BEGIN EXERCISE DATA

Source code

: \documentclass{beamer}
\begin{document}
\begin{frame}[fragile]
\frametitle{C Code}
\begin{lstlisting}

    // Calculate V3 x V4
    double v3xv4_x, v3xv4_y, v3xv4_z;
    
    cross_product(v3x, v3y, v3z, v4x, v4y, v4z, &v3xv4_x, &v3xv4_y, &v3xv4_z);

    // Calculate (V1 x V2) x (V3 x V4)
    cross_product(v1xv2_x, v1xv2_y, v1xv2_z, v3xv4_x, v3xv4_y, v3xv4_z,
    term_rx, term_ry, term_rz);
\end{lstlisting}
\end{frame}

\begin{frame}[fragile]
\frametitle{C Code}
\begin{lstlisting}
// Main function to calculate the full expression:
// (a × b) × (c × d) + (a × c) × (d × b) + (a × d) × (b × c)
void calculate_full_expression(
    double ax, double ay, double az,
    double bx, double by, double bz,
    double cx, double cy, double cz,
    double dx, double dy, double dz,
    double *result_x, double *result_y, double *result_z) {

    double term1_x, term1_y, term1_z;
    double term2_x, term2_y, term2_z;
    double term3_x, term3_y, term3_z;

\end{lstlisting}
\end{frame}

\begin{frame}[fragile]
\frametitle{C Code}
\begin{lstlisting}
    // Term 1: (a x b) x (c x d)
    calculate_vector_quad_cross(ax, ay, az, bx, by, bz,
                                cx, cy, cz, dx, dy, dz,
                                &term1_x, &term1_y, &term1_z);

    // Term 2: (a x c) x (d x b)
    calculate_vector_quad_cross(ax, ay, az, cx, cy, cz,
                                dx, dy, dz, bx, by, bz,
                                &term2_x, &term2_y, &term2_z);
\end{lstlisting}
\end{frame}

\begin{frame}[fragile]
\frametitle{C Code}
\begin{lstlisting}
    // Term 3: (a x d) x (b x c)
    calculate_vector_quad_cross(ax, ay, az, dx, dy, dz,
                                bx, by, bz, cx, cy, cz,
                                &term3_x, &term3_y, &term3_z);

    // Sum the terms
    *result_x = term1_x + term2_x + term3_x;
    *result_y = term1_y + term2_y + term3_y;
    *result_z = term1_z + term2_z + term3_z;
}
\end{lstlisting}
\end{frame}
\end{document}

END EXERCISE DATA

Only the lines above from the one with "v4z, &v3xv4_x, &v3xv4_y, &v3xv4_z);" through the one with "double dx, double" should be duplicated, character for character.

    cross_product(v3x, v3y, v3z, v4x, v4y, v4z, &v3xv4_x, &v3xv4_y, &v3xv4_z);

    // Calculate (V1 x V2) x (V3 x V4)
    cross_product(v1xv2_x, v1xv2_y, v1xv2_z, v3xv4_x, v3xv4_y, v3xv4_z,
    term_rx, term_ry, term_rz);
\end{lstlisting}
\end{frame}

\begin{frame}[fragile]
\frametitle{C Code}
\begin{lstlisting}
// Main function to calculate the full expression:
// (a × b) × (c × d) + (a × c) × (d × b) + (a × d) × (b × c)
void calculate_full_expression(
    double ax, double ay, double az,
    double bx, double by, double bz,
    double cx, double cy, double cz,
    double dx, double dy, double dz,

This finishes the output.